Angehörige der Geiseln hatten die Sorge geäussert, der Plan von US-Präsident Donald Trump zur Umsiedlung der rund zwei Millionen Einwohner des Gazastreifens könnte zum Kollaps der Waffenruhe führen und damit die Freilassung weiterer Geiseln vereiteln.
Trump hatte im Beisein des israelischen Ministerpräsidenten Benjamin Netanjahu verkündet, die USA würden den Gazastreifen «übernehmen» und in eine wirtschaftlich florierende «Riviera des Nahen Ostens» verwandeln. Nach Trumps Willen sollen die Einwohner des Gebiets künftig in anderen arabischen Staaten der Region unterkommen. Der Plan war bei den Palästinensern und arabischen Staaten auf heftige Ablehnung gestossen.
Die Waffenruhe war bei mühsamen indirekten Gesprächen zwischen Israel und der Hamas unter Vermittlung der USA, Katars und Ägyptens ausgehandelt worden. Es laufen Bemühungen um eine Einigung auf eine zweite Phase der Vereinbarung, die zu einem endgültigen Ende des Kriegs und zur Freilassung der restlichen Geiseln führen soll.

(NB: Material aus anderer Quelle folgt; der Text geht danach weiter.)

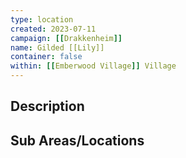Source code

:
 ```yaml
---
type: location
created: 2023-07-11
campaign: [[Drakkenheim]]
name: Gilded [[Lily]]
container: false
within: [[Emberwood Village]] Village
---
```


## Description


## Sub Areas/Locations

<!-- QueryToSerialize: LIST FROM "TTRPG/Drakkenheim/Locations" WHERE within = "Gilded Lily" -->
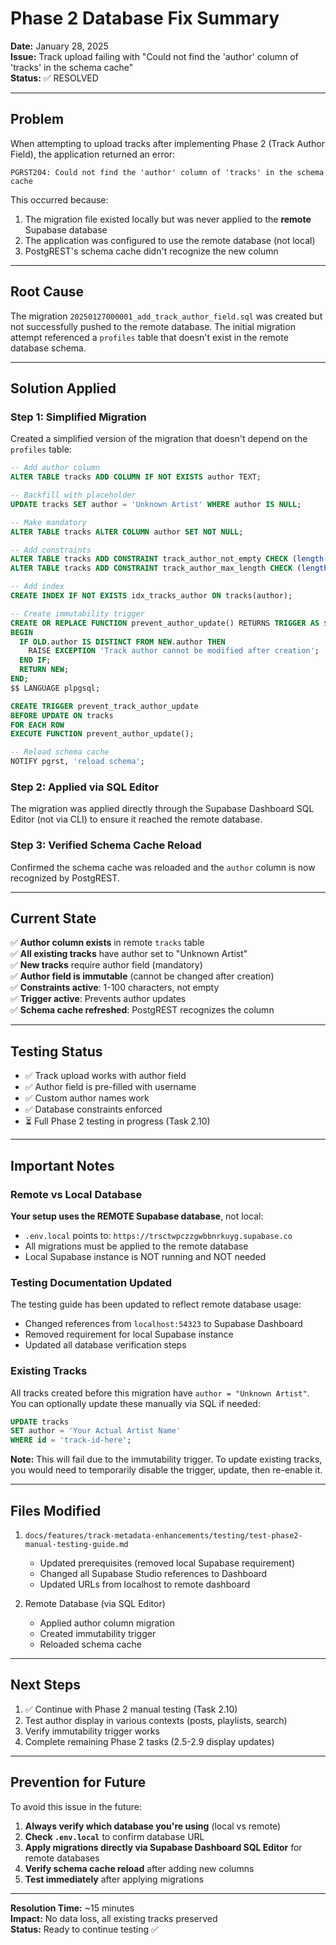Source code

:# Phase 2 Database Fix Summary

**Date:** January 28, 2025  
**Issue:** Track upload failing with "Could not find the 'author' column of 'tracks' in the schema cache"  
**Status:** ✅ RESOLVED

---

## Problem

When attempting to upload tracks after implementing Phase 2 (Track Author Field), the application returned an error:

```
PGRST204: Could not find the 'author' column of 'tracks' in the schema cache
```

This occurred because:
1. The migration file existed locally but was never applied to the **remote** Supabase database
2. The application was configured to use the remote database (not local)
3. PostgREST's schema cache didn't recognize the new column

---

## Root Cause

The migration `20250127000001_add_track_author_field.sql` was created but not successfully pushed to the remote database. The initial migration attempt referenced a `profiles` table that doesn't exist in the remote database schema.

---

## Solution Applied

### Step 1: Simplified Migration

Created a simplified version of the migration that doesn't depend on the `profiles` table:

```sql
-- Add author column
ALTER TABLE tracks ADD COLUMN IF NOT EXISTS author TEXT;

-- Backfill with placeholder
UPDATE tracks SET author = 'Unknown Artist' WHERE author IS NULL;

-- Make mandatory
ALTER TABLE tracks ALTER COLUMN author SET NOT NULL;

-- Add constraints
ALTER TABLE tracks ADD CONSTRAINT track_author_not_empty CHECK (length(trim(author)) > 0);
ALTER TABLE tracks ADD CONSTRAINT track_author_max_length CHECK (length(author) <= 100);

-- Add index
CREATE INDEX IF NOT EXISTS idx_tracks_author ON tracks(author);

-- Create immutability trigger
CREATE OR REPLACE FUNCTION prevent_author_update() RETURNS TRIGGER AS $$
BEGIN
  IF OLD.author IS DISTINCT FROM NEW.author THEN
    RAISE EXCEPTION 'Track author cannot be modified after creation';
  END IF;
  RETURN NEW;
END;
$$ LANGUAGE plpgsql;

CREATE TRIGGER prevent_track_author_update
BEFORE UPDATE ON tracks
FOR EACH ROW
EXECUTE FUNCTION prevent_author_update();

-- Reload schema cache
NOTIFY pgrst, 'reload schema';
```

### Step 2: Applied via SQL Editor

The migration was applied directly through the Supabase Dashboard SQL Editor (not via CLI) to ensure it reached the remote database.

### Step 3: Verified Schema Cache Reload

Confirmed the schema cache was reloaded and the `author` column is now recognized by PostgREST.

---

## Current State

✅ **Author column exists** in remote `tracks` table  
✅ **All existing tracks** have author set to "Unknown Artist"  
✅ **New tracks** require author field (mandatory)  
✅ **Author field is immutable** (cannot be changed after creation)  
✅ **Constraints active**: 1-100 characters, not empty  
✅ **Trigger active**: Prevents author updates  
✅ **Schema cache refreshed**: PostgREST recognizes the column  

---

## Testing Status

- ✅ Track upload works with author field
- ✅ Author field is pre-filled with username
- ✅ Custom author names work
- ✅ Database constraints enforced
- ⏳ Full Phase 2 testing in progress (Task 2.10)

---

## Important Notes

### Remote vs Local Database

**Your setup uses the REMOTE Supabase database**, not local:
- `.env.local` points to: `https://trsctwpczzgwbbnrkuyg.supabase.co`
- All migrations must be applied to the remote database
- Local Supabase instance is NOT running and NOT needed

### Testing Documentation Updated

The testing guide has been updated to reflect remote database usage:
- Changed references from `localhost:54323` to Supabase Dashboard
- Removed requirement for local Supabase instance
- Updated all database verification steps

### Existing Tracks

All tracks created before this migration have `author = "Unknown Artist"`. You can optionally update these manually via SQL if needed:

```sql
UPDATE tracks 
SET author = 'Your Actual Artist Name'
WHERE id = 'track-id-here';
```

**Note:** This will fail due to the immutability trigger. To update existing tracks, you would need to temporarily disable the trigger, update, then re-enable it.

---

## Files Modified

1. `docs/features/track-metadata-enhancements/testing/test-phase2-manual-testing-guide.md`
   - Updated prerequisites (removed local Supabase requirement)
   - Changed all Supabase Studio references to Dashboard
   - Updated URLs from localhost to remote dashboard

2. Remote Database (via SQL Editor)
   - Applied author column migration
   - Created immutability trigger
   - Reloaded schema cache

---

## Next Steps

1. ✅ Continue with Phase 2 manual testing (Task 2.10)
2. Test author display in various contexts (posts, playlists, search)
3. Verify immutability trigger works
4. Complete remaining Phase 2 tasks (2.5-2.9 display updates)

---

## Prevention for Future

To avoid this issue in the future:

1. **Always verify which database you're using** (local vs remote)
2. **Check `.env.local`** to confirm database URL
3. **Apply migrations directly via Supabase Dashboard SQL Editor** for remote databases
4. **Verify schema cache reload** after adding new columns
5. **Test immediately** after applying migrations

---

**Resolution Time:** ~15 minutes  
**Impact:** No data loss, all existing tracks preserved  
**Status:** Ready to continue testing ✅
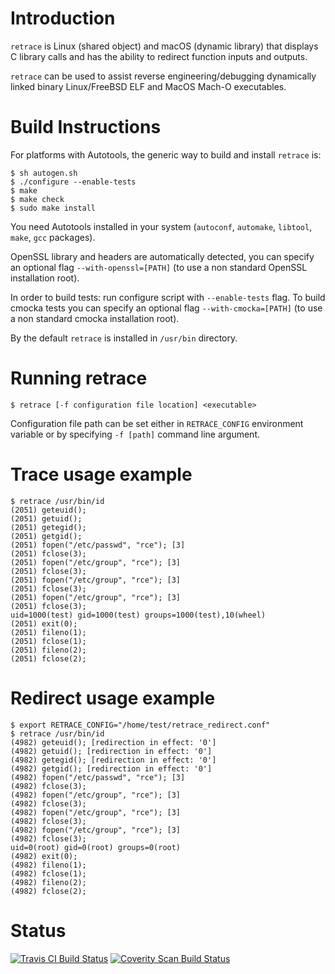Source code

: # Introduction
`retrace` is Linux (shared object) and macOS (dynamic library) that displays C library calls and has the ability to redirect function inputs and outputs.

`retrace` can be used to assist reverse engineering/debugging dynamically linked binary Linux/FreeBSD ELF and MacOS Mach-O executables.

# Build Instructions

For platforms with Autotools, the generic way to build and install `retrace` is:

```
$ sh autogen.sh
$ ./configure --enable-tests
$ make
$ make check
$ sudo make install
```

You need Autotools installed in your system (`autoconf`, `automake`, `libtool`, `make`, `gcc` packages).

OpenSSL library and headers are automatically detected, you can specify an optional flag `--with-openssl=[PATH]` (to use a non standard OpenSSL installation root).


In order to build tests: run configure script with `--enable-tests` flag.
To build cmocka tests you can specify an optional flag `--with-cmocka=[PATH]` (to use a non standard cmocka installation root).


By the default `retrace` is installed in `/usr/bin` directory.

# Running retrace

```
$ retrace [-f configuration file location] <executable>
```

Configuration file path can be set either in `RETRACE_CONFIG` environment variable or by specifying `-f [path]` command line argument.


# Trace usage example
```
$ retrace /usr/bin/id
(2051) geteuid();
(2051) getuid();
(2051) getegid();
(2051) getgid();
(2051) fopen("/etc/passwd", "rce"); [3]
(2051) fclose(3);
(2051) fopen("/etc/group", "rce"); [3]
(2051) fclose(3);
(2051) fopen("/etc/group", "rce"); [3]
(2051) fclose(3);
(2051) fopen("/etc/group", "rce"); [3]
(2051) fclose(3);
uid=1000(test) gid=1000(test) groups=1000(test),10(wheel)
(2051) exit(0);
(2051) fileno(1);
(2051) fclose(1);
(2051) fileno(2);
(2051) fclose(2);
```

# Redirect usage example
```
$ export RETRACE_CONFIG="/home/test/retrace_redirect.conf"
$ retrace /usr/bin/id
(4982) geteuid(); [redirection in effect: '0']
(4982) getuid(); [redirection in effect: '0']
(4982) getegid(); [redirection in effect: '0']
(4982) getgid(); [redirection in effect: '0']
(4982) fopen("/etc/passwd", "rce"); [3]
(4982) fclose(3);
(4982) fopen("/etc/group", "rce"); [3]
(4982) fclose(3);
(4982) fopen("/etc/group", "rce"); [3]
(4982) fclose(3);
(4982) fopen("/etc/group", "rce"); [3]
(4982) fclose(3);
uid=0(root) gid=0(root) groups=0(root)
(4982) exit(0);
(4982) fileno(1);
(4982) fclose(1);
(4982) fileno(2);
(4982) fclose(2);
```

# Status
[![Travis CI Build Status](https://travis-ci.org/riboseinc/retrace.svg?branch=master)](https://travis-ci.org/riboseinc/retrace)
[![Coverity Scan Build Status](https://img.shields.io/coverity/scan/12840.svg)](https://scan.coverity.com/projects/riboseinc-retrace)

Im Rahmen der ersten Phase der Waffenruhe war vor einer Woche erstmals seit fast neun Monaten der ägyptische Grenzübergang zum Gazastreifen im südlichen Rafah wieder geöffnet worden. Patienten aus dem Küstenstreifen wurden zur Behandlung nach Ägypten gebracht und humanitäre Hilfsgüter über den Übergang in den Gazastreifen transportiert. Zuvor konnten Hunderttausende Binnenflüchtlinge aus dem Süden des Gazastreifens in den Norden zurückkehren.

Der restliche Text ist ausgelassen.